Le marché mondial du jeu vidéo devrait atteindre 65 milliards d'euros cette année. La french touch y fait des merveilles. Mais les modèles économiques changent sans cesse...
Destiny est présenté comme le plus gros lancement de toute l'histoire du jeu vidéo et le plus onéreux jamais produit

C'est une superproduction que lançait le 9 septembre dernier Activision Blizzard, le numéro un mondial de l'édition de jeux vidéo. Destiny, c'est son nom, est un jeu nouvelle génération d'action et de rôles dans un univers de science-fiction. Le joueur est invité à explorer notre système solaire après la chute de l'Âge d'or et à y parcourir des terres sauvages :

« Vous êtes l'un des gardiens de la dernière cité sur Terre, doté d'incroyables pouvoirs. Explorez les ruines du glorieux passé de notre civilisation dans le système solaire, des dunes rouges de Mars aux jungles luxuriantes de Vénus. Triomphez des ennemis de la Terre. Reprenez ce que nous avons perdu.
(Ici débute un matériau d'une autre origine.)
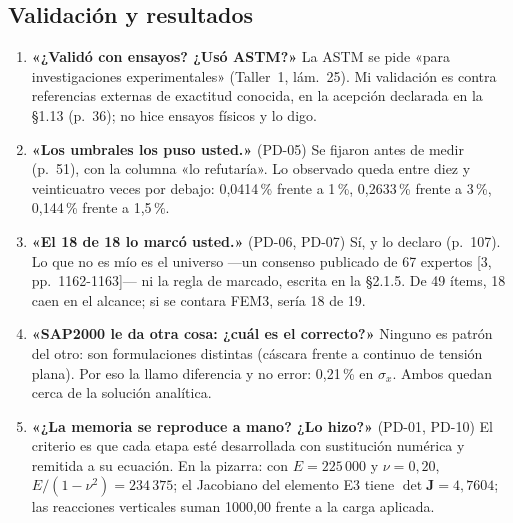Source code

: \documentclass[11pt,a4paper]{article}
\begin{document}
\subsection{Validación y resultados}
\begin{enumerate}[resume*=preg]
\item \textbf{«¿Validó con ensayos? ¿Usó ASTM?»} La ASTM se pide «para investigaciones experimentales» (Taller~1, lám.~25). Mi validación es contra referencias externas de exactitud conocida, en la acepción declarada en la §1.13 (p.~36); no hice ensayos físicos y lo digo.
\item \textbf{«Los umbrales los puso usted.»} (PD-05) Se fijaron antes de medir (p.~51), con la columna «lo refutaría». Lo observado queda entre diez y veinticuatro veces por debajo: 0,0414\,\% frente a 1\,\%, 0,2633\,\% frente a 3\,\%, 0,144\,\% frente a 1,5\,\%.
\item \textbf{«El 18 de 18 lo marcó usted.»} (PD-06, PD-07) Sí, y lo declaro (p.~107). Lo que no es mío es el universo ---un consenso publicado de 67 expertos [3, pp.~1162-1163]--- ni la regla de marcado, escrita en la §2.1.5. De 49 ítems, 18 caen en el alcance; si se contara FEM3, sería 18 de 19.
\item \textbf{«SAP2000 le da otra cosa: ¿cuál es el correcto?»} Ninguno es patrón del otro: son formulaciones distintas (cáscara frente a continuo de tensión plana). Por eso la llamo diferencia y no error: 0,21\,\% en $\sigma_x$. Ambos quedan cerca de la solución analítica.
\item \textbf{«¿La memoria se reproduce a mano? ¿Lo hizo?»} (PD-01, PD-10) El criterio es que cada etapa esté desarrollada con sustitución numérica y remitida a su ecuación. En la pizarra: con $E=225\,000$ y $\nu=0{,}20$, $E/(1-\nu^2)=234\,375$; el Jacobiano del elemento E3 tiene $\det\mathbf{J}=4{,}7604$; las reacciones verticales suman 1000,00 frente a la carga aplicada.
\end{enumerate}
\end{document}
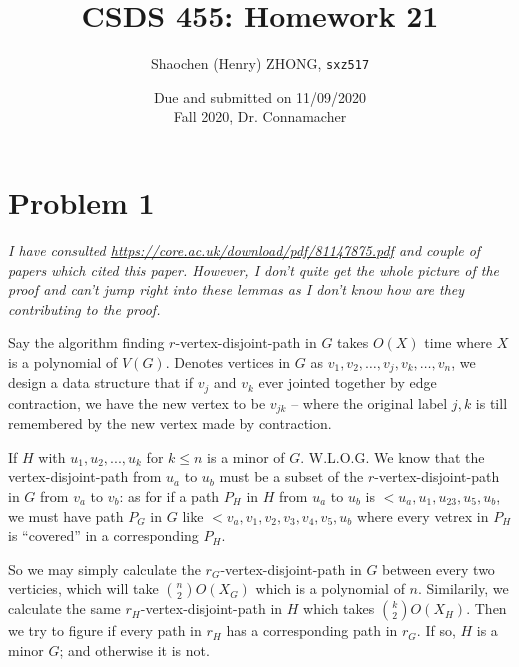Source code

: \documentclass[11pt]{article}
\newcommand{\ilc}{\texttt}
\begin{document}
\title{\textbf{CSDS 455: Homework 21}}

\author{Shaochen (Henry) ZHONG, \ilc{sxz517}}
\date{Due and submitted on 11/09/2020 \\ Fall 2020, Dr. Connamacher}
\maketitle



\section*{Problem 1}

\textit{I have consulted \url{https://core.ac.uk/download/pdf/81147875.pdf} and couple of papers which cited this paper. However, I don't quite get the whole picture of the proof and can't jump right into these lemmas as I don't know how are they contributing to the proof.}\newline

Say the algorithm finding $r$-vertex-disjoint-path in $G$ takes $O(X)$ time where $X$ is a polynomial of $V(G)$. Denotes vertices in $G$ as $v_1, v_2, \dots, v_j, v_k, \dots, v_n$, we design a data structure that if $v_j$ and $v_k$ ever jointed together by edge contraction, we have the new vertex to be $v_{jk}$ -- where the original label $j, k$ is till remembered by the new vertex made by contraction.

If $H$ with $u_1, u_2, ..., u_k$ for $k \leq n$ is a minor of $G$. W.L.O.G. We know that the vertex-disjoint-path from $u_a$ to $u_b$ must be a subset of the $r$-vertex-disjoint-path in $G$ from $v_a$ to $v_b$: as for if a path $P_H$ in $H$ from $u_a$ to $u_b$ is $<u_a, u_1, u_{23}, u_5, u_b$, we must have path $P_G$ in $G$ like $<v_a, v_1, v_2, v_3, v_4, v_5, u_b$ where every vetrex in $P_H$ is ``covered'' in a corresponding $P_H$.

So we may simply calculate the $r_G$-vertex-disjoint-path in $G$ between every two verticies, which will take ${n \choose 2}O(X_G)$ which is a polynomial of $n$. Similarily, we calculate the same $r_H$-vertex-disjoint-path in $H$ which takes ${k \choose 2}O(X_H)$. Then we try to figure if every path in $r_H$ has a corresponding path in $r_G$. If so, $H$ is a minor $G$; and otherwise it is not.
\end{document}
Devenez une légende. »

À la manière des réseaux sociaux, Destiny se veut résolument « social » et multijoueur « coopératif ou compétitif ». On peut y jouer en solitaire, entre amis ou avec des joueurs du monde entier, tout en personnalisant et en améliorant son avatar, sa façon de combattre par combinaisons d'armures, d'armes et modifications visuelles.

L'ex-filiale du groupe français Vivendi, lequel détient encore 6 % du capital qu'il pourrait céder en 2015, aurait investi dans Destiny quelque 500 millions de dollars ! C'est du moins ce qu'affirme son directeur général Robert Kotick, alias Bobby, en y intégrant non seulement plus de quatre ans de développement par le studio Bungie (lié contractuellement avec Activision pour dix ans, sur 2010-2020), mais aussi les infrastructures, les licences et surtout le marketing et la commercialisation.

Un risque industriel à quitte ou double !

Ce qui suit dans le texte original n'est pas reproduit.